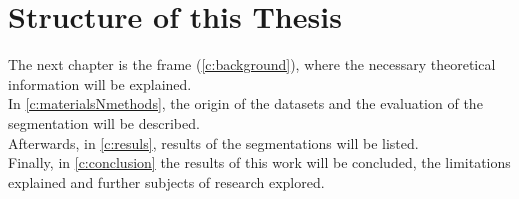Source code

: \section{Structure of this Thesis}\label{s:introduction-structureofthisthesis}
The next chapter is the frame (\cref{c:background}), where the necessary theoretical information will be explained.\\
In \cref{c:materialsNmethods}, the origin of the datasets and the evaluation of the segmentation will be described.\\
Afterwards, in \cref{c:resuls}, results of the segmentations will be listed.\\
Finally, in \cref{c:conclusion} the results of this work will be concluded,
the limitations explained and further subjects of research explored.
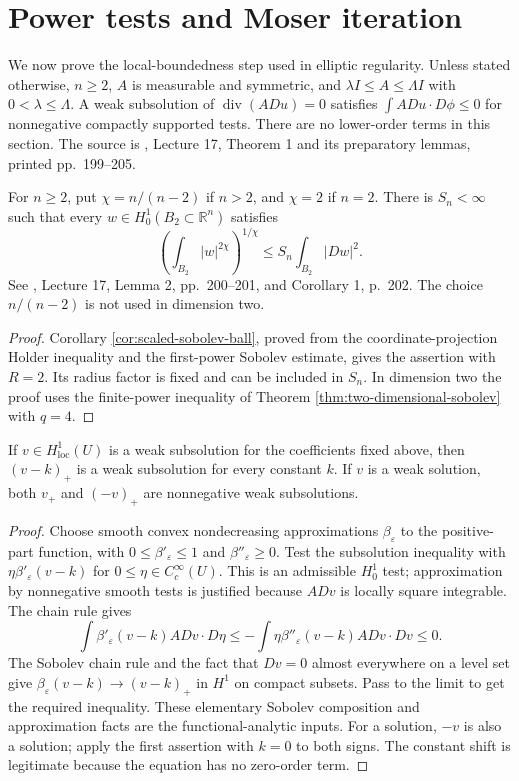 \chapter{Power tests and Moser iteration}\label{sec:moser-iteration}
We now prove the local-boundedness step used in elliptic regularity. Unless stated otherwise, $n\geq2$, $A$ is measurable and symmetric, and $\lambda I\leq A\leq\Lambda I$ with $0<\lambda\leq\Lambda$. A weak subsolution of $\operatorname{div}(A Du)=0$ satisfies $\int A Du\cdot D\phi\leq0$ for nonnegative compactly supported tests. There are no lower-order terms in this section. The source is \cite{SimonPDE}, Lecture 17, Theorem 1 and its preparatory lemmas, printed pp.~199--205.

\begin{theorem}\label{thm:iteration-sobolev-gain}
For $n\geq2$, put $\chi=n/(n-2)$ if $n>2$, and $\chi=2$ if $n=2$. There is $S_n<\infty$ such that every $w\in H_0^1(B_2\subset\mathbb R^n)$ satisfies
\[
 \left(\int_{B_2}|w|^{2\chi}\right)^{1/\chi}
 \leq S_n\int_{B_2}|Dw|^2.
\]
See \cite{SimonPDE}, Lecture 17, Lemma 2, pp.~200--201, and Corollary 1, p.~202. The choice $n/(n-2)$ is not used in dimension two.
\end{theorem}
\begin{proof}
Corollary \ref{cor:scaled-sobolev-ball}, proved from the coordinate-projection Holder inequality and the first-power Sobolev estimate, gives the assertion with $R=2$. Its radius factor is fixed and can be included in $S_n$. In dimension two the proof uses the finite-power inequality of Theorem \ref{thm:two-dimensional-sobolev} with $q=4$.
\end{proof}

\begin{lemma}\label{lem:positive-part-subsolution}
If $v\in H^1_{\mathrm{loc}}(U)$ is a weak subsolution for the coefficients fixed above, then $(v-k)_+$ is a weak subsolution for every constant $k$. If $v$ is a weak solution, both $v_+$ and $(-v)_+$ are nonnegative weak subsolutions.
\end{lemma}
\begin{proof}
Choose smooth convex nondecreasing approximations $\beta_\varepsilon$ to the positive-part function, with $0\leq\beta'_\varepsilon\leq1$ and $\beta''_\varepsilon\geq0$. Test the subsolution inequality with $\eta\beta'_\varepsilon(v-k)$ for $0\leq\eta\in C_c^\infty(U)$. This is an admissible $H_0^1$ test; approximation by nonnegative smooth tests is justified because $A Dv$ is locally square integrable. The chain rule gives
\[
 \int \beta'_\varepsilon(v-k)A Dv\cdot D\eta
 \leq-\int\eta\beta''_\varepsilon(v-k)A Dv\cdot Dv\leq0.
\]
The Sobolev chain rule and the fact that $Dv=0$ almost everywhere on a level set give $\beta_\varepsilon(v-k)\to(v-k)_+$ in $H^1$ on compact subsets. Pass to the limit to get the required inequality. These elementary Sobolev composition and approximation facts are the functional-analytic inputs. For a solution, $-v$ is also a solution; apply the first assertion with $k=0$ to both signs. The constant shift is legitimate because the equation has no zero-order term.
\end{proof}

▶ WHAT THIS TASK INVOLVES
Look above for the line with "the results of" and the line with "tests and Moser"; set down those two lines and all lines between them exactly, without pictures and without anything else.

▶ SOLUTION TO THE PROBLEM
Finally, in \cref{c:conclusion} the results of this work will be concluded,
the limitations explained and further subjects of research explored.
 \chapter{Power tests and Moser iteration}\label{sec:moser-iteration}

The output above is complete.